Prince Regent 120, bearing the flag of Admiral Hallowell at the Nore

  • 11th March, 1823

Isis 50

  • 23rd June, 1823

Spartiate 76

  • 21st August, 1825

Wellesley 74

All the above were flag-ships of Sir George Eyre with whom he served as Signal-Lieutenant (in Spartiate and Wellesley), on the South American station, until he was advanced to his present rank as Commander on the 1st December, 1826.

Captain Ramsden was married on the 27th August, 1835, to Elizabeth, the third Daughter of the Rev. Dr. Smith, Prebendary of Dublin, by whom he has issue two sons.

So, Frank Ramsden had progressed through the ranks of the British Navy eventually earning the title of Commander. He had sailed with Lord Admiral Nelson’s right-hand man (Hallowell). He truly was an important individual!

Intrigued by the fact that he had chosen a man of the cloths’ daughter as his wife I did some research into his pedigree. I found that he was a son of the Rev. John Ramsden who himself was vicar of Arksey. Franks mother being Frances (nee Cooke), daughter of Sir George Cooke, Bart. of Wheatley.

In short then, from this simple question,………

  • Dear Symeon, as secretary of the Friends of Hexthorpe Flatts Group. We are desperately trying to find out any information/pictures of the original Hexthorpe House,(not the pub) that was down what is now Dell Crescent/Bramworth Road. When the pub the Hexthorpe House was demolished, we rescued the sign and had it erected in the park The house on it looks lovely but we have no info about it. Could you help?

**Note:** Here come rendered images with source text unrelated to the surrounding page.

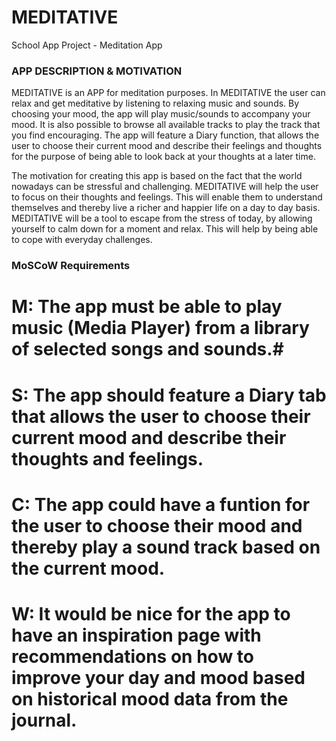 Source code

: # MEDITATIVE
School App Project - Meditation App

### APP DESCRIPTION & MOTIVATION ###
MEDITATIVE is an APP for meditation purposes. In MEDITATIVE the user can relax and get meditative by listening to relaxing music and sounds.
By choosing your mood, the app will play music/sounds to accompany your mood. It is also possible to browse all available tracks to play the track that you find encouraging.
The app will feature a Diary function, that allows the user to choose their current mood and describe their feelings and thoughts for the purpose of being able to look back at your thoughts at a later time.

The motivation for creating this app is based on the fact that the world nowadays can be stressful and challenging. MEDITATIVE will help the user to focus on their thoughts and feelings.
This will enable them to understand themselves and thereby live a richer and happier life on a day to day basis. 
MEDITATIVE will be a tool to escape from the stress of today, by allowing yourself to calm down for a moment and relax. This will help by being able to cope with everyday challenges.


### MoSCoW Requirements ###
# M: The app must be able to play music (Media Player) from a library of selected songs and sounds.#
# S: The app should feature a Diary tab that allows the user to choose their current mood and describe their thoughts and feelings.  #
# C: The app could have a funtion for the user to choose their mood and thereby play a sound track based on the current mood. #
# W: It would be nice for the app to have an inspiration page with recommendations on how to improve your day and mood based on historical mood data from the journal. #

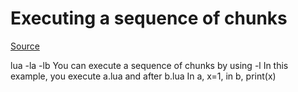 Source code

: # Executing a sequence of chunks
[Source](https://www.lua.org/pil/contents.html)

<subscript>lua -la -lb</subscript>
You can execute a sequence of chunks by using -l
In this example, you execute a.lua and after b.lua
In a, x=1, in b, print(x) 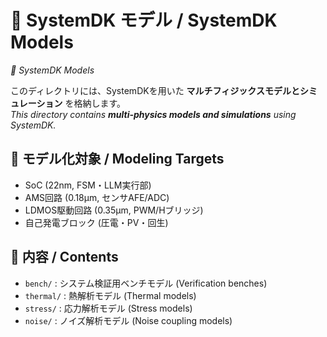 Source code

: # 🧭 SystemDK モデル / SystemDK Models
*🧭 SystemDK Models*

このディレクトリには、SystemDKを用いた **マルチフィジックスモデルとシミュレーション** を格納します。  
*This directory contains **multi-physics models and simulations** using SystemDK.*

## 🔬 モデル化対象 / Modeling Targets
- SoC (22nm, FSM・LLM実行部)
- AMS回路 (0.18µm, センサAFE/ADC)
- LDMOS駆動回路 (0.35µm, PWM/Hブリッジ)
- 自己発電ブロック (圧電・PV・回生)

## 📂 内容 / Contents
- `bench/` : システム検証用ベンチモデル (Verification benches)
- `thermal/` : 熱解析モデル (Thermal models)
- `stress/` : 応力解析モデル (Stress models)
- `noise/` : ノイズ解析モデル (Noise coupling models)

………. I unearthed a wealth of interesting facts that I would never have known otherwise. Is that not the best way to learn about our history and heritage?

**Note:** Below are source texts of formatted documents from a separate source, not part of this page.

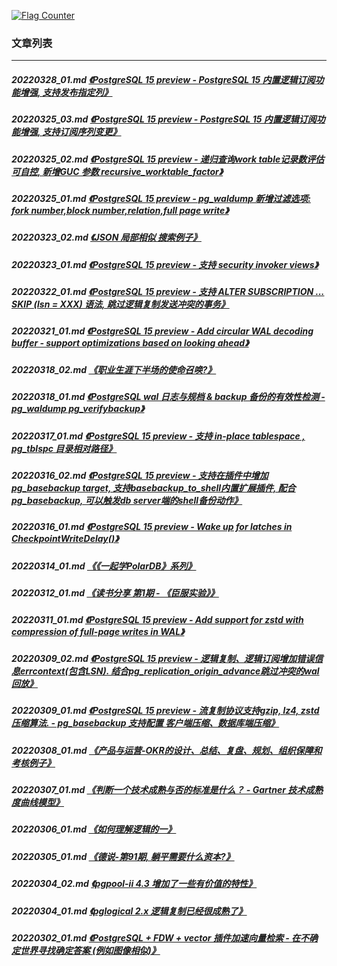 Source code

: <a rel="nofollow" href="http://info.flagcounter.com/h9V1"  ><img src="http://s03.flagcounter.com/count/h9V1/bg_FFFFFF/txt_000000/border_CCCCCC/columns_2/maxflags_12/viewers_0/labels_0/pageviews_0/flags_0/"  alt="Flag Counter"  border="0"  ></a>  
  
### 文章列表  
----  
##### 20220328_01.md   [《PostgreSQL 15 preview - PostgreSQL 15 内置逻辑订阅功能增强, 支持发布指定列》](20220328_01.md)  
##### 20220325_03.md   [《PostgreSQL 15 preview - PostgreSQL 15 内置逻辑订阅功能增强, 支持订阅序列变更》](20220325_03.md)  
##### 20220325_02.md   [《PostgreSQL 15 preview - 递归查询work table记录数评估可自控, 新增GUC 参数 recursive_worktable_factor》](20220325_02.md)  
##### 20220325_01.md   [《PostgreSQL 15 preview - pg_waldump 新增过滤选项: fork number,block number,relation,full page write》](20220325_01.md)  
##### 20220323_02.md   [《JSON 局部相似 搜索例子》](20220323_02.md)  
##### 20220323_01.md   [《PostgreSQL 15 preview - 支持 security invoker views》](20220323_01.md)  
##### 20220322_01.md   [《PostgreSQL 15 preview - 支持 ALTER SUBSCRIPTION ... SKIP (lsn = XXX) 语法, 跳过逻辑复制发送冲突的事务》](20220322_01.md)  
##### 20220321_01.md   [《PostgreSQL 15 preview - Add circular WAL decoding buffer - support optimizations based on looking ahead》](20220321_01.md)  
##### 20220318_02.md   [《职业生涯下半场的使命召唤?》](20220318_02.md)  
##### 20220318_01.md   [《PostgreSQL wal 日志与规档 & backup 备份的有效性检测 - pg_waldump pg_verifybackup》](20220318_01.md)  
##### 20220317_01.md   [《PostgreSQL 15 preview - 支持 in-place tablespace , pg_tblspc 目录相对路径》](20220317_01.md)  
##### 20220316_02.md   [《PostgreSQL 15 preview - 支持在插件中增加pg_basebackup target, 支持basebackup_to_shell内置扩展插件, 配合pg_basebackup, 可以触发db server端的shell备份动作》](20220316_02.md)  
##### 20220316_01.md   [《PostgreSQL 15 preview - Wake up for latches in CheckpointWriteDelay()》](20220316_01.md)  
##### 20220314_01.md   [《《一起学PolarDB》系列》](20220314_01.md)  
##### 20220312_01.md   [《读书分享 第1期 - 《臣服实验》》](20220312_01.md)  
##### 20220311_01.md   [《PostgreSQL 15 preview - Add support for zstd with compression of full-page writes in WAL》](20220311_01.md)  
##### 20220309_02.md   [《PostgreSQL 15 preview - 逻辑复制、逻辑订阅增加错误信息errcontext(包含LSN). 结合pg_replication_origin_advance跳过冲突的wal回放》](20220309_02.md)  
##### 20220309_01.md   [《PostgreSQL 15 preview - 流复制协议支持gzip, lz4, zstd压缩算法. - pg_basebackup 支持配置 客户端压缩、数据库端压缩》](20220309_01.md)  
##### 20220308_01.md   [《产品与运营-OKR的设计、总结、复盘、规划、组织保障和考核例子》](20220308_01.md)  
##### 20220307_01.md   [《判断一个技术成熟与否的标准是什么？ - Gartner 技术成熟度曲线模型》](20220307_01.md)  
##### 20220306_01.md   [《如何理解逻辑的一》](20220306_01.md)  
##### 20220305_01.md   [《德说-第91期, 躺平需要什么资本?》](20220305_01.md)  
##### 20220304_02.md   [《pgpool-ii 4.3 增加了一些有价值的特性》](20220304_02.md)  
##### 20220304_01.md   [《pglogical 2.x 逻辑复制已经很成熟了》](20220304_01.md)  
##### 20220302_01.md   [《PostgreSQL + FDW + vector 插件加速向量检索 - 在不确定世界寻找确定答案 (例如图像相似)》](20220302_01.md)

Visit the Friends of Hexthorpe Flatts website by clicking here.

And here is a small gallery of captioned images relating to the above article.

9 responses to “Hexthorpe Hall

  1. Judith Neville

    I found your information about Frank Ramsden very interesting as my great great grandfather worked for him as a groom (1861 census) & coachman (1871 census). My gg grandather’s name was Henry Plant & he is listed in the 1841 census as “male servant” under the Hexthorpe Estate list of names. by 1881 census, Henry is retired with his wife to Shadyside, Old Hexthorpe. Regrettably, Henry’s second son, George, was found guilty of manslaughter in Sheffield in 1859 & was transported to Western Australia.

  2. Very interesting article, I used to live in Bramworth Road and my neighbours, the Miss Groomes sisters, who were born here in approx 1900 & told me of their fond memories. On a pratical note, the hall was not located at 6-7 Old Hexthorpe but at Dell Cresent. I have, if you want to see, a 1904 6″ to the mile ordinace survey map of the area which clearly and accuratly shows its position, please ask. Ray Ekins

  3. Rod. Sorry about the sites behaviour, I’ll have a look at it. Meanwhile, I’d love an email to symeon.waller@talktalk.net

  4. Added to that Symeon because I couldn’t post further; and I see some has been cut off my reply, we know the Hall’s history up to and including 1938 when it was demolished in order to build houses on Bramworth Road and create Dell Crescent. This site is misbehaving continuously, I’ll email you.

    Sorry for the chopped message, but I must give this site the applause.
    If you’d like an email I’d be happy to oblige.

  5. Thnks very much for your efforts Symeon, but with several bits of luck, two different ladies who have been tremendous with their help, and pleasant chats in their homes, we’ve cracked it.

    plans of the Hall (which it was), and a first class photograph of the Hall taken from the river probably in the early 1900’s. I’m sure that when everyone has seen the info you will be able to add more facts to the history. of the
    I know that when the Friends organisation has brought this to their full attention

    plans of the Hall (which it was), and it’s grounds of over three acres, and a photograph taken probably in the early 1900’s from a boat on the Don which confirms it is one and the same. Without going into too much detail, the Hall

  6. Really interesting job you’ve done there, congratulations. As yet no-one seems to have any idea just what the House looked like. Any ideas?